Provided entries -
....
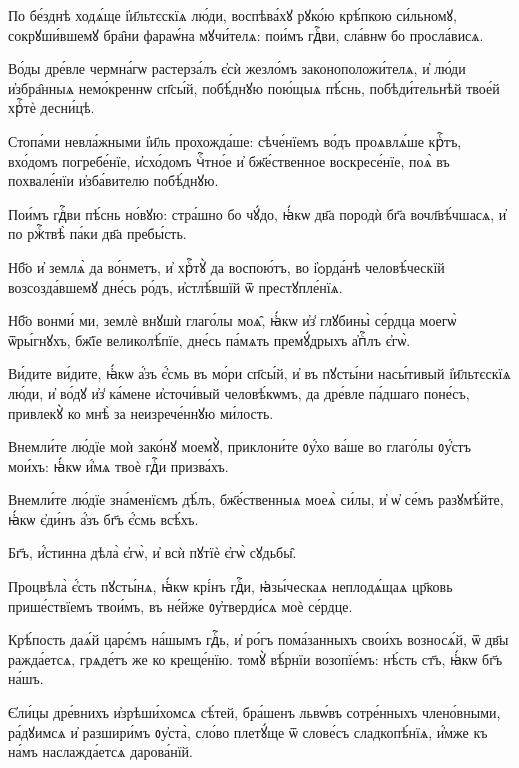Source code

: \hKv По бе́зднѣ ходѧ́ще і҆и҃льтєскїѧ лю́ди, воспѣва́хꙋ рꙋко́ю  крѣ́пкою си́льномꙋ, сокрꙋши́вшемꙋ бра̑ни фараѡ́на  мꙋчи́телѧ: пои́мъ гдⷭ҇ви, сла́внѡ бо просла́висѧ.  

\hKv Во́ды дре́вле чермна́гѡ растерза́лъ є҆сѝ жезло́мъ  законоположи́телѧ, и҆ лю́ди и҆збра̑нныѧ немо́креннѡ сп҃сы́й,  побѣ́днꙋю пою́щыѧ пѣ́снь, побѣди́тельнѣй твое́й хрⷭ҇тѐ  десни́цѣ. 

\hKv Стопа́ми невла́жными і҆и҃ль прохожда́ше: сѣче́нїемъ во́дъ  проѧвлѧ́ше крⷭ҇тъ, вхо́домъ погребе́нїе, и҆схо́домъ чⷭ҇тно́е  и҆ бж҃е́ственное воскресе́нїе, поѧ̀ въ похвале́нїи  и҆зба́вителю побѣ́днꙋю. 

\hKv Пои́мъ гдⷭ҇ви пѣ́снь но́вꙋю: стра́шно бо чꙋ́до, ꙗ҆́кѡ дв҃а  породѝ бг҃а вочл҃вѣ́чшасѧ, и҆ по ржⷭ҇твѣ̀ па́ки дв҃а  пребы́сть. 
%

\hKv Нб҃о и҆ землѧ̀ да во́нметъ, и҆ хрⷭ҇тꙋ̀ да воспою́тъ, во  і҆ѻрда́нѣ человѣ́ческїй возсозда́вшемꙋ дне́сь ро́дъ,  и҆стлѣ́вшїй ѿ престꙋпле́нїѧ.  

\hKv Нб҃о вонми́ ми, землѐ внꙋшѝ глаго́лы моѧ̑, ꙗ҆́кѡ и҆з̾  глꙋбины̀ се́рдца моегѡ̀ ѿры́гнꙋхъ,  бж҃їе великолѣ́пїе, дне́сь па́мѧть премꙋ́дрыхъ  а҆пⷭ҇лъ є҆гѡ̀. 

\hKv Ви́дите ви́дите, ꙗ҆́кѡ а҆́зъ є҆́смь въ мо́ри сп҃сы́й, и҆  въ пꙋсты́ни насы́тивый і҆и҃льтєскїѧ лю́ди, и҆ во́дꙋ и҆з̾  ка́мене и҆сточи́вый человѣ́кѡмъ, да дре́вле па́дшаго  поне́съ, привлекꙋ̀ ко мнѣ̀ за неизрече́ннꙋю ми́лость. 

\hKv Внемли́те лю́дїе моѝ зако́нꙋ моемꙋ̀, приклони́те ᲂу҆́хо  ва́ше во глаго́лы ᲂу҆́стъ мои́хъ: ꙗ҆́кѡ и҆́мѧ твоѐ гдⷭ҇и  призва́хъ. 

\hKv Внемли́те лю́дїе зна́менїємъ дѣ́лъ, бж҃е́ственныѧ моеѧ̀  си́лы, и҆ ѡ҆ се́мъ разꙋмѣ́йте, ꙗ҆́кѡ є҆ди́нъ а҆́зъ бг҃ъ  є҆́смь всѣ́хъ. 

\hKv Бг҃ъ, и҆́стинна дѣла̀ є҆гѡ̀, и҆ всѝ пꙋтїѐ є҆гѡ̀  сꙋдьбы̑. 
%

\hKv Процвѣла̀ є҆́сть пꙋсты́нѧ, ꙗ҆́кѡ крі́нъ гдⷭ҇и,  ꙗ҆зы́ческаѧ неплодѧ́щаѧ цр҃ковь прише́ствїемъ твои́мъ, въ  не́йже ᲂу҆тверди́сѧ моѐ се́рдце.  
%

\hKv Крѣ́пость даѧ́й царє́мъ на́шымъ гдⷭ҇ь, и҆  ро́гъ пома́занныхъ свои́хъ возносѧ́й, ѿ дв҃ы ражда́етсѧ,  грѧде́тъ же ко креще́нїю. томꙋ̀ вѣ́рнїи возопїе́мъ: нѣ́сть  ст҃ъ, ꙗ҆́кѡ бг҃ъ на́шъ. 

\hKv Є҆ли́цы дре́внихъ и҆зрѣши́хомсѧ сѣ́тей, бра́шенъ львѡ́въ  сотре́нныхъ члено́вными, ра́дꙋимсѧ и҆ разшири́мъ ᲂу҆ста̀,  сло́во плетꙋ́ще ѿ слове́съ сладкопѣ́нїѧ, и҆́мже къ на́мъ  наслажда́етсѧ дарова́нїй. 
%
....
Problem to work on -
Please reproduce each entry exactly as given and omit the pictures.

Result for this exercise -
Source code

: \hKv По бе́зднѣ ходѧ́ще і҆и҃льтєскїѧ лю́ди, воспѣва́хꙋ рꙋко́ю  крѣ́пкою си́льномꙋ, сокрꙋши́вшемꙋ бра̑ни фараѡ́на  мꙋчи́телѧ: пои́мъ гдⷭ҇ви, сла́внѡ бо просла́висѧ.  

\hKv Во́ды дре́вле чермна́гѡ растерза́лъ є҆сѝ жезло́мъ  законоположи́телѧ, и҆ лю́ди и҆збра̑нныѧ немо́креннѡ сп҃сы́й,  побѣ́днꙋю пою́щыѧ пѣ́снь, побѣди́тельнѣй твое́й хрⷭ҇тѐ  десни́цѣ. 

\hKv Стопа́ми невла́жными і҆и҃ль прохожда́ше: сѣче́нїемъ во́дъ  проѧвлѧ́ше крⷭ҇тъ, вхо́домъ погребе́нїе, и҆схо́домъ чⷭ҇тно́е  и҆ бж҃е́ственное воскресе́нїе, поѧ̀ въ похвале́нїи  и҆зба́вителю побѣ́днꙋю. 

\hKv Пои́мъ гдⷭ҇ви пѣ́снь но́вꙋю: стра́шно бо чꙋ́до, ꙗ҆́кѡ дв҃а  породѝ бг҃а вочл҃вѣ́чшасѧ, и҆ по ржⷭ҇твѣ̀ па́ки дв҃а  пребы́сть. 
%

\hKv Нб҃о и҆ землѧ̀ да во́нметъ, и҆ хрⷭ҇тꙋ̀ да воспою́тъ, во  і҆ѻрда́нѣ человѣ́ческїй возсозда́вшемꙋ дне́сь ро́дъ,  и҆стлѣ́вшїй ѿ престꙋпле́нїѧ.  

\hKv Нб҃о вонми́ ми, землѐ внꙋшѝ глаго́лы моѧ̑, ꙗ҆́кѡ и҆з̾  глꙋбины̀ се́рдца моегѡ̀ ѿры́гнꙋхъ,  бж҃їе великолѣ́пїе, дне́сь па́мѧть премꙋ́дрыхъ  а҆пⷭ҇лъ є҆гѡ̀. 

\hKv Ви́дите ви́дите, ꙗ҆́кѡ а҆́зъ є҆́смь въ мо́ри сп҃сы́й, и҆  въ пꙋсты́ни насы́тивый і҆и҃льтєскїѧ лю́ди, и҆ во́дꙋ и҆з̾  ка́мене и҆сточи́вый человѣ́кѡмъ, да дре́вле па́дшаго  поне́съ, привлекꙋ̀ ко мнѣ̀ за неизрече́ннꙋю ми́лость. 

\hKv Внемли́те лю́дїе моѝ зако́нꙋ моемꙋ̀, приклони́те ᲂу҆́хо  ва́ше во глаго́лы ᲂу҆́стъ мои́хъ: ꙗ҆́кѡ и҆́мѧ твоѐ гдⷭ҇и  призва́хъ. 

\hKv Внемли́те лю́дїе зна́менїємъ дѣ́лъ, бж҃е́ственныѧ моеѧ̀  си́лы, и҆ ѡ҆ се́мъ разꙋмѣ́йте, ꙗ҆́кѡ є҆ди́нъ а҆́зъ бг҃ъ  є҆́смь всѣ́хъ. 

\hKv Бг҃ъ, и҆́стинна дѣла̀ є҆гѡ̀, и҆ всѝ пꙋтїѐ є҆гѡ̀  сꙋдьбы̑. 
%

\hKv Процвѣла̀ є҆́сть пꙋсты́нѧ, ꙗ҆́кѡ крі́нъ гдⷭ҇и,  ꙗ҆зы́ческаѧ неплодѧ́щаѧ цр҃ковь прише́ствїемъ твои́мъ, въ  не́йже ᲂу҆тверди́сѧ моѐ се́рдце.  
%

\hKv Крѣ́пость даѧ́й царє́мъ на́шымъ гдⷭ҇ь, и҆  ро́гъ пома́занныхъ свои́хъ возносѧ́й, ѿ дв҃ы ражда́етсѧ,  грѧде́тъ же ко креще́нїю. томꙋ̀ вѣ́рнїи возопїе́мъ: нѣ́сть  ст҃ъ, ꙗ҆́кѡ бг҃ъ на́шъ. 

\hKv Є҆ли́цы дре́внихъ и҆зрѣши́хомсѧ сѣ́тей, бра́шенъ львѡ́въ  сотре́нныхъ члено́вными, ра́дꙋимсѧ и҆ разшири́мъ ᲂу҆ста̀,  сло́во плетꙋ́ще ѿ слове́съ сладкопѣ́нїѧ, и҆́мже къ на́мъ  наслажда́етсѧ дарова́нїй. 
%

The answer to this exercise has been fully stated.